Activity >> Everything from the line that holds "More details and" through the end of the data below should be output exactly, both ends included.

Provided records >>
►
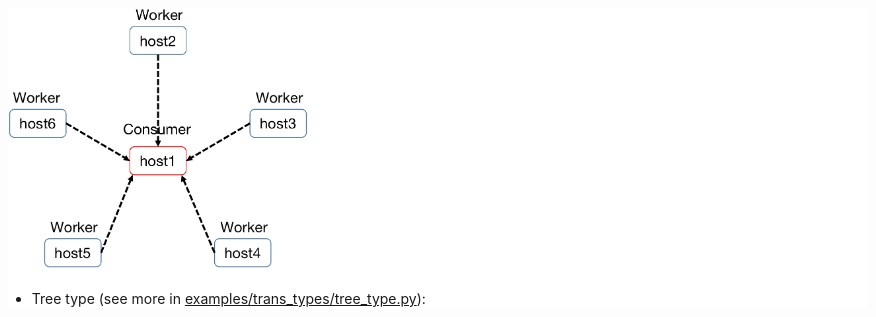 <img width="300px" height="auto" src="./docs/figures/star_type.png">
</p>

- Tree type (see more in [examples/trans_types/tree_type.py](./examples/trans_types/tree_type.py)):
<p align="center">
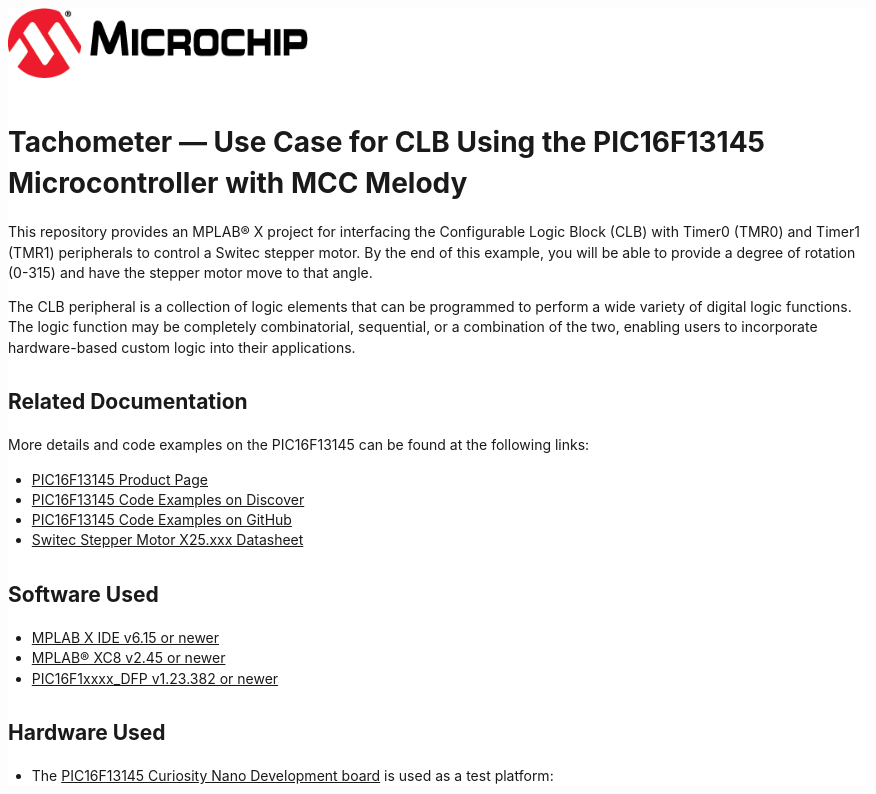 

<a href="https://www.microchip.com" rel="nofollow"><img src="images/microchip.png" alt="MCHP" width="300"/></a>

# Tachometer — Use Case for CLB Using the PIC16F13145 Microcontroller with MCC Melody

This repository provides an MPLAB® X project for interfacing the Configurable Logic Block (CLB) with Timer0 (TMR0) and Timer1 (TMR1) peripherals to control a Switec stepper motor. By the end of this example, you will be able to provide a degree of rotation (0-315) and have the stepper motor move to that angle.

The CLB peripheral is a collection of logic elements that can be programmed to perform a wide variety of digital logic functions. The logic function may be completely combinatorial, sequential, or a combination of the two, enabling users to incorporate hardware-based custom logic into their applications.


## Related Documentation

More details and code examples on the PIC16F13145 can be found at the following links:

- [PIC16F13145 Product Page](https://www.microchip.com/en-us/product/PIC16F13145?utm_source=GitHub&utm_medium=TextLink&utm_campaign=MCU8_MMTCha_PIC16F13145&utm_content=pic16f13145-tachometer-mplab-mcc&utm_bu=MCU08)
- [PIC16F13145 Code Examples on Discover](https://mplab-discover.microchip.com/v2?dsl=PIC16F13145)
- [PIC16F13145 Code Examples on GitHub](https://github.com/microchip-pic-avr-examples/?q=PIC16F13145)
- [Switec Stepper Motor X25.xxx Datasheet](https://assets.componentsense.com/images/pdfs/1403534641064_X25-278.pdf)


## Software Used

- [MPLAB X IDE v6.15 or newer](https://www.microchip.com/en-us/tools-resources/develop/mplab-x-ide?utm_source=GitHub&utm_medium=TextLink&utm_campaign=MCU8_MMTCha_PIC16F13145&utm_content=pic16f13145-tachometer-mplab-mcc&utm_bu=MCU08)
- [MPLAB® XC8 v2.45 or newer](https://www.microchip.com/en-us/tools-resources/develop/mplab-xc-compilers?utm_source=GitHub&utm_medium=TextLink&utm_campaign=MCU8_MMTCha_PIC16F13145&utm_content=pic16f13145-tachometer-mplab-mcc&utm_bu=MCU08)
- [PIC16F1xxxx_DFP v1.23.382 or newer](https://packs.download.microchip.com/)

## Hardware Used

- The [PIC16F13145 Curiosity Nano Development board](https://www.microchip.com/en-us/development-tool/EV06M52A?utm_source=GitHub&utm_medium=TextLink&utm_campaign=MCU8_MMTCha_PIC16F13145&utm_content=pic16f13145-tachometer-mplab-mcc&utm_bu=MCU08) is used as a test platform:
◄
Solution >>
More details and code examples on the PIC16F13145 can be found at the following links:

- [PIC16F13145 Product Page](https://www.microchip.com/en-us/product/PIC16F13145?utm_source=GitHub&utm_medium=TextLink&utm_campaign=MCU8_MMTCha_PIC16F13145&utm_content=pic16f13145-tachometer-mplab-mcc&utm_bu=MCU08)
- [PIC16F13145 Code Examples on Discover](https://mplab-discover.microchip.com/v2?dsl=PIC16F13145)
- [PIC16F13145 Code Examples on GitHub](https://github.com/microchip-pic-avr-examples/?q=PIC16F13145)
- [Switec Stepper Motor X25.xxx Datasheet](https://assets.componentsense.com/images/pdfs/1403534641064_X25-278.pdf)


## Software Used

- [MPLAB X IDE v6.15 or newer](https://www.microchip.com/en-us/tools-resources/develop/mplab-x-ide?utm_source=GitHub&utm_medium=TextLink&utm_campaign=MCU8_MMTCha_PIC16F13145&utm_content=pic16f13145-tachometer-mplab-mcc&utm_bu=MCU08)
- [MPLAB® XC8 v2.45 or newer](https://www.microchip.com/en-us/tools-resources/develop/mplab-xc-compilers?utm_source=GitHub&utm_medium=TextLink&utm_campaign=MCU8_MMTCha_PIC16F13145&utm_content=pic16f13145-tachometer-mplab-mcc&utm_bu=MCU08)
- [PIC16F1xxxx_DFP v1.23.382 or newer](https://packs.download.microchip.com/)

## Hardware Used

- The [PIC16F13145 Curiosity Nano Development board](https://www.microchip.com/en-us/development-tool/EV06M52A?utm_source=GitHub&utm_medium=TextLink&utm_campaign=MCU8_MMTCha_PIC16F13145&utm_content=pic16f13145-tachometer-mplab-mcc&utm_bu=MCU08) is used as a test platform:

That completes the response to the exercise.